I just had a great interaction at one of my favorite lunch places–Market Street Eats–with proprietor Colin Rankin. (So great, in fact, that I’m putting off paying work with a big deadline because I feel inspired to blog right now.) I always have a great talk with Colin, and it’s often about the pleasures and perils of running your own business. In fact, I got two, maybe three blog posts (the others to follow) out of that one interaction.
I went in to ask him if I could put up a poster for Social Media FTW, a social media conference we’re putting on in Maine on 9/22. While we were putting it up a pretty blond woman walked in. (The fact that she’s pretty and blond have nothing to do with this, but I did notice it and I’m trying to paint you a picture here.) You could sense that this was her first time here, and being somewhere between lunch and dinner, it was pretty quiet. In other words, there was no line or other indications of how the ordering process might work.
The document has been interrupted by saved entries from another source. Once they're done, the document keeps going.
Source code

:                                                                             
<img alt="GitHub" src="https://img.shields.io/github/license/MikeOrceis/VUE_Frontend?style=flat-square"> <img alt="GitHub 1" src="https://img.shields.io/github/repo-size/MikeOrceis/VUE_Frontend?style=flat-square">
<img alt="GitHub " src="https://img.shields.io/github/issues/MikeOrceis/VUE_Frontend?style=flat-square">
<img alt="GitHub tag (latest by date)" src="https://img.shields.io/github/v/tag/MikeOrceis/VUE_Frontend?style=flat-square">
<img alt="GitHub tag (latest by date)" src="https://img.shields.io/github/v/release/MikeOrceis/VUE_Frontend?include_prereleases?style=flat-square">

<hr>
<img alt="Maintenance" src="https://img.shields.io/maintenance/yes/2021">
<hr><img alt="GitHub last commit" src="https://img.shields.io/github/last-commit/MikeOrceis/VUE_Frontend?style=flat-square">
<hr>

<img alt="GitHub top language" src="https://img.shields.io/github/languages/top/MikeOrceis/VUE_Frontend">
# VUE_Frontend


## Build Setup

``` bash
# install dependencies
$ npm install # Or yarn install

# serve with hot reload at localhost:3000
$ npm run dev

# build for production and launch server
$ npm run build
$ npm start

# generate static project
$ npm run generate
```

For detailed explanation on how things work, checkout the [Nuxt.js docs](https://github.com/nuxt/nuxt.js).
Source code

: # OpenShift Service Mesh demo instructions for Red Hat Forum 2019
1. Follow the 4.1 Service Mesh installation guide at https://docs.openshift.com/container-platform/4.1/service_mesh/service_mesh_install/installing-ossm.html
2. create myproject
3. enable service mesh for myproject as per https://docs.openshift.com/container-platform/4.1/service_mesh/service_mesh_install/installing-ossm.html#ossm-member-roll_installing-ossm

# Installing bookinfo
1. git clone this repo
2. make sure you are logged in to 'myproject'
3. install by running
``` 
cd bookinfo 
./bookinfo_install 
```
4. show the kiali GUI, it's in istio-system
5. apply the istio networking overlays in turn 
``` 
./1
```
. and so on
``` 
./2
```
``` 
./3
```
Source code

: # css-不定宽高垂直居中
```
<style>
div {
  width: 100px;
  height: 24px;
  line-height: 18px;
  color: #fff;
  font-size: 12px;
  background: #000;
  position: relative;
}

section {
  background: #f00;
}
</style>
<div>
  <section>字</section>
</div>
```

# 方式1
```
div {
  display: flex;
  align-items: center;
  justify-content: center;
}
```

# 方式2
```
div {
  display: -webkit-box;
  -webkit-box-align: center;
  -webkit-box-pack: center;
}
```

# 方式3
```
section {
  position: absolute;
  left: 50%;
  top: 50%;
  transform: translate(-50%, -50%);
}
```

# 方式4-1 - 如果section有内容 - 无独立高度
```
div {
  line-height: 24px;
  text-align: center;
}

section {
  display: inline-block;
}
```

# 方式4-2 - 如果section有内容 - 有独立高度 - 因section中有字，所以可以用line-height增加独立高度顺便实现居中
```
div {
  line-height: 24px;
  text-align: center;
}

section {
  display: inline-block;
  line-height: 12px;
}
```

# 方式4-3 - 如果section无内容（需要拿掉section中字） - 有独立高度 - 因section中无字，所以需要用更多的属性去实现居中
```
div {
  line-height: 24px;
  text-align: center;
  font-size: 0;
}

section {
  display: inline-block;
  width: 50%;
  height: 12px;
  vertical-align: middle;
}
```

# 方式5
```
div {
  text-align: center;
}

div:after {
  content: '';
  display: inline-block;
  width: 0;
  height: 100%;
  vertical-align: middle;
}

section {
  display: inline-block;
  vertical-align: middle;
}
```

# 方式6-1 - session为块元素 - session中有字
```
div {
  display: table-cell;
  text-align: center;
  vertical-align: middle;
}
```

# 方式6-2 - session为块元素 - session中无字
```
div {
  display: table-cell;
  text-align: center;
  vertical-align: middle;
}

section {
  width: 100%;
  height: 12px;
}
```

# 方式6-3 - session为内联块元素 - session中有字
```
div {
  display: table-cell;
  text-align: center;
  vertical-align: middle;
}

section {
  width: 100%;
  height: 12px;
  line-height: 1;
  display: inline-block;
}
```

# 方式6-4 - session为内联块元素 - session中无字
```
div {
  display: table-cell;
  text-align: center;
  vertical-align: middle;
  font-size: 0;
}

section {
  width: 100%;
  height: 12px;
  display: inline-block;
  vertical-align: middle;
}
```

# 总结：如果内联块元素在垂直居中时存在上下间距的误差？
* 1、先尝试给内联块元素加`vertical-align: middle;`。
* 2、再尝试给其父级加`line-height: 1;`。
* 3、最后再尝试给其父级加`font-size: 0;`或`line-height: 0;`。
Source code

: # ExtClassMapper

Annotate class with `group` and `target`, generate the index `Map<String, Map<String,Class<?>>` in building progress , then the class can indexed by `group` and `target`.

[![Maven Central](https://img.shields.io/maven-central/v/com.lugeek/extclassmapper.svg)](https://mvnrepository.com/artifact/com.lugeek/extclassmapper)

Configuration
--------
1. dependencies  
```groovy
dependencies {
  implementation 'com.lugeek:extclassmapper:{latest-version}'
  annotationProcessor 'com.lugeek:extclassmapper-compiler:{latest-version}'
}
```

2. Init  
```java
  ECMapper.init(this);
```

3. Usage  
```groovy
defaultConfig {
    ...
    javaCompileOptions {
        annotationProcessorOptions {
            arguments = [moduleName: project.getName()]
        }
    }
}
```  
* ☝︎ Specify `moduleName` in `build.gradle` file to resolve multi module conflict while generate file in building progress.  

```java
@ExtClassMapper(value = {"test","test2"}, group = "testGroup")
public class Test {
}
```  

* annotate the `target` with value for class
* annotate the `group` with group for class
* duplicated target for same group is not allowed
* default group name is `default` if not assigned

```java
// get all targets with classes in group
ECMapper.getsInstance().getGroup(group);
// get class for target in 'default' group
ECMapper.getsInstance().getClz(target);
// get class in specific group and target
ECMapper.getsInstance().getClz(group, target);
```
She walked up to the counter and one of the new wait staff greeted her warmly and asked if she wanted to see a menu. Colin seemed unimpressed. I wondered why, after all, it was a friendly greeting. “I told those guys to go around the counter, show new customers the big board (where the wrap descriptions are), make some recommendations, hand her a take out menu, and ask questions. They think it’s crazy to spend that much time for a $7 wrap.”
“Ah,” I replied, “but it’s not a $7 wrap. It’s $7, once a week, 52 times a year for 10 years. Plus, she might tell her friends, too.”
“Yes, but you look at it that way because you own your own company,” Colin replied.
Colin went on to tell me about one of his first jobs, selling men’s suits. “‘Never let the customer get ahead of you in a sale,’ my boss would tell me. ‘The customer doesn’t know as much as you do, he doesn’t work here. Once he gets ahead of you in the sales process everything falls apart.‘”
We talked more about how at flyte we try not to just email clients their wireframes or designs, but rather walk them through what they’re looking at, explaining the flow, why we made the choices we did, and how this helps them with their goals. If we just post the wireframes then we’re letting the customer get ahead of us; we’re not owning the sales process. (Some people might argue that this isn’t part of the sales process, but I feel you’re always selling, whether in business or in personal interactions.)
If you run your own business, or if your on the sales team (and we’re all on the sales team, BTW), you’re sure to run into a wide variety of customers. Some will know exactly what they want, some will only think they know what they want, and some will have no idea at all and look to you to help them out. The first group is rare; it’s more likely your customer thinks they’re in the first group but are actually in the second group.
If you sense that they are in the first group you can feel free to just take their order and be done. If they’re in one of the other groups, however, you’re going to need to put the focus not on your solution, but on their problems. Their problem could be anything from needing a web site that will generate leads to navigating a wide variety of sandwich choices in a new restaurant. Once you know their problems, and their goals, then you can help them find the solution that will work for them.
I don’t feel Colin was really upset with his staff, but he feels that whatever you learn selling wraps you can take with you anywhere, and I agree.
BTW, Market Street Eats rocks, the wait staff is spectacular, and if you’re anywhere near Portland, Maine, you should stop in there for a wrap. I recommend the Red Rooster, and when they ask if you’d like pickles, just say “yes.”